Tort reform is another form of a limit of liability.

Now that is scandalous

This could turn out to be a good discussion.

“Scandalous”. Why? It is an insurance policy for the inspector just like car insurance or home owners insurance. It isn’t for the benefit of the client. It is solely for the benefit of the inspector. Some purchase it due to state requirements. Some purchase it to cover their assets. A business decision for sure.

Even insurance companies limit their liability.

Juan, I think a better question is Why Wouldn’t anyone want to limit their liability?

I personally can see no reason to leave my liability wide open with no limits at all? I just don’t see any point to that.


They want to disallow the inclusion of liability limitation language in the state promulgated report form by the inspector.

I don’t believe that there is an intent to force inspectors to remove such language from their own service contracts, only from the report.

Disclaimer: That is my perception from what I have heard. It is not based on any first hand or inside knowledge.

Chuck, I’m afraid we’re going to have to ask you to remove your disclaimer from the above post.:smiley:

Many inspectors insert their contract language in the page numbering of the report. Some put it up front and some at the end. Some not at all. It is permitted by TREC Rule and has been allowed for many years.

A consumer complains that contract language is not allowed in the report regarding a $3,000 dispute. They cite various TREC Rules. The consumer appears to be lawyer. Most of this information is available via Open Records.

The TREC attorneys indicate their displeasure about limits of liability and complaint notification deadlines. They organize an inspector subcommittee meeting before deciding the open complaint. The consensus is contract language is not allowed.

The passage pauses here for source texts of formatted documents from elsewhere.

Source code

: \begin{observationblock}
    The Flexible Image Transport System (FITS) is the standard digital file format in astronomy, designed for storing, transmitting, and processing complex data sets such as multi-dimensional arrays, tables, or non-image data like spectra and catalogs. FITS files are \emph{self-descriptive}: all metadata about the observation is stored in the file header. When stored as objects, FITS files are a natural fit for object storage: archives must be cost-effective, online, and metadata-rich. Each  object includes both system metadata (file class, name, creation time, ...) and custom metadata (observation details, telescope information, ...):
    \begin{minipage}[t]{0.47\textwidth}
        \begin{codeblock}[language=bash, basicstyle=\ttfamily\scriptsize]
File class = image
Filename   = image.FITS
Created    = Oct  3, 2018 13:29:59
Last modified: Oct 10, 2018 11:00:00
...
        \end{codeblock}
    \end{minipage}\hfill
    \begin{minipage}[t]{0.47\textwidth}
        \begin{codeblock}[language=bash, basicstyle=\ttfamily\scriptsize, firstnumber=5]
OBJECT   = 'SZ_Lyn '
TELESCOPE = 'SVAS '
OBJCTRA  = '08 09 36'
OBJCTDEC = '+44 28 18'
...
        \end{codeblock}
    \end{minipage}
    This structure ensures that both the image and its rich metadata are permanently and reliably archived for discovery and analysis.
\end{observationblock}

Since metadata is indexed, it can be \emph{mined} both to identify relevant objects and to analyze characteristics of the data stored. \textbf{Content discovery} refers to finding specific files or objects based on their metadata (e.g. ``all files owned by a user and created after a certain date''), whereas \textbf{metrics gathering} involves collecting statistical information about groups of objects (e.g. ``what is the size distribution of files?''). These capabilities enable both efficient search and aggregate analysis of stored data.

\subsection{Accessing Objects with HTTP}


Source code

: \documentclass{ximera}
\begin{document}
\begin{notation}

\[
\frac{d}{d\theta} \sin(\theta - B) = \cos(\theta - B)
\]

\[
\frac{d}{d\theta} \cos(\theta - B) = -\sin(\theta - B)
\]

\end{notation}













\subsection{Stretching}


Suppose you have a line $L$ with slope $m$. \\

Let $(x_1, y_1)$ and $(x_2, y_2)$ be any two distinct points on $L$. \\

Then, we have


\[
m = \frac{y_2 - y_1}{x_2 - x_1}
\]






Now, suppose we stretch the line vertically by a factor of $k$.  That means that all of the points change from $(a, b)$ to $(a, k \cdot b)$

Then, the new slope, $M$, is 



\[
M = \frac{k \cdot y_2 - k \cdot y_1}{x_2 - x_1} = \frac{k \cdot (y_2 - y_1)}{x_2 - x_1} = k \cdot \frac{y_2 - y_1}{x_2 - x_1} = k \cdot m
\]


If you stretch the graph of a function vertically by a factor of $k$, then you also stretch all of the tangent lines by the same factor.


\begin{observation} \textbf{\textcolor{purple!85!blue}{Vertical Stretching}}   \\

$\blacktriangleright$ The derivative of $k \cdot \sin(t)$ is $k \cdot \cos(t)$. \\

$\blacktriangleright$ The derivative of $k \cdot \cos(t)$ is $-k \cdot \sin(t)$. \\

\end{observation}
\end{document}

The TREC lawyer and inspector committee members label inspectors as “crossing the line”, playing poker with the client”, “slipping it in” and “holding the report hostage until the client signs”.

TREC proposes changing Rule to state “Inspector may not insert contract language including limits of liability in the report”

What is obvious is the bias TREC lawyers have against a limitation of liability. WHOOPS. They jumped the gun. The first line of the promulgated form that has been in use for more than 10 years states:

This property inspection report may include an inspection agreement (contract), addenda, and other information related to property conditions.

Time to spin on it. TREC does not want contract language in the report. They take a different course and make it clear they have no control over contract language. Now they are amending their concern to preventing any and all contract language in the page numbering of the report.

I see TRECs concern from a few perspectives. 1) They do not want to appear to endorse any contract language 2) They don’t want the consumer to feel held hostage. The problem is the inspector does not control the timeline of the contract or option period. Any urgency to get a hold of the report is created outside the control of the inspector. I suggest a compromise. Remove the contract from the page numbering system and add this to the top of the report. It’s in 12 point bold because that is how they want to tell the consumer the inspector cannot put contract language in the report.

The Texas Real Estate Commission advises that the home inspector does not have control over any real estate acquisition timeline that may cause the person relying on this report to be under duress. Some real estate contracts include an “option period” that allows the buyer to cancel, or perhaps renegotiate, the purchase agreement. If you need more time to understand or investigate the home inspection report, any inspection agreement (contract) or addenda consult your real estate agent or attorney before the end of any applicable option period or acquisition of the real estate.